Tag Archives: Western Australia

Book review: The Light Between Oceans, by ML Stedman

The Light Between Oceans, by ML Stedman

This is a review of the book The Light Between Oceans, the haunting debut novel by ML Stedman.

The main thing that struck me about this book was the emphasis on choices, and the ramifications they can have. Every choice made in the book was realistic, believable and understandable, yet in some cases horrific in what they meant for others. The tagline, “a story of right and wrong, and how sometimes they look the same”, absolutely captures the essence of the book.
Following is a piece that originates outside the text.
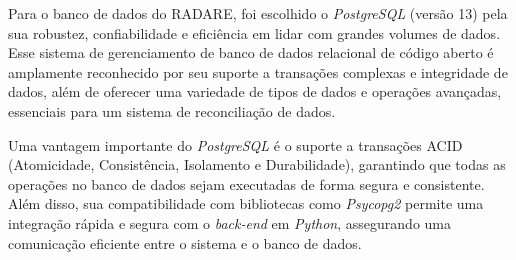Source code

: Para o banco de dados do RADARE, foi escolhido o \textit{PostgreSQL} (versão 13) pela sua robustez, confiabilidade e eficiência em lidar com grandes volumes de dados. Esse sistema de gerenciamento de banco de dados relacional de código aberto é amplamente reconhecido por seu suporte a transações complexas e integridade de dados, além de oferecer uma variedade de tipos de dados e operações avançadas, essenciais para um sistema de reconciliação de dados.

Uma vantagem importante do \textit{PostgreSQL} é o suporte a transações ACID (Atomicidade, Consistência, Isolamento e Durabilidade), garantindo que todas as operações no banco de dados sejam executadas de forma segura e consistente. Além disso, sua compatibilidade com bibliotecas como \textit{Psycopg2} permite uma integração rápida e segura com o \textit{back-end} em \textit{Python}, assegurando uma comunicação eficiente entre o sistema e o banco de dados.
Without giving too much away, the story centres around Tom and Isabel Sherbourne, who maintain the lighthouse on a remote Western Australian island in 1926. One day a boat washes onshore, carrying a dead man and a crying baby, no older than two or three months. The Sherbournes, still reeling from two miscarriages and the stillbirth of a son just two weeks prior to the event, decide not to report the incident, instead burying the man and raising the child as their own. Things come to a head, though, when they discover that the mother is still alive and searching for her missing husband and daughter.

As a mother myself, I could totally understand the decision to keep the baby, especially when it seemed she had no family of her own. Equally, I can understand the birth mother’s determination to find her family no matter what. Some of the choices the characters make in this story are unbearable and would be unconscionable under any other circumstances, yet,  heart-wrenching as they are, they are also logical for the situation and within character for the people concerned.

Finally, the emotion that so charges the situation was palpable. I could feel each character’s hopes and fears, and what drew them. I was reduced to tears at the end (perhaps not a huge sign, as I cry at everything. To quote The Simpsons, my husband tells me that I cry when I do long division and have a remainder left over) as these people faced to an outcome that was ideal for no one yet had to be acceptable for everyone. This was a compromise that affected people’s lives to the core.

There were some parts of the novel that didn’t quite sit right with me, though. I was puzzled at the occasional use of present tense, as it seemed to serve no purpose and instead just distracted me from the story. In addition, there were large swathes of back story at the start that I felt might have been better incorporated in another way, so the reader didn’t feel fatigued by the weight of information. All in all, though, I thought this was an incredible book, and I am totally unsurprised that it is being released into so many markets, and there is talk of a film option. If any debut novel deserves that treatment, it’s this one.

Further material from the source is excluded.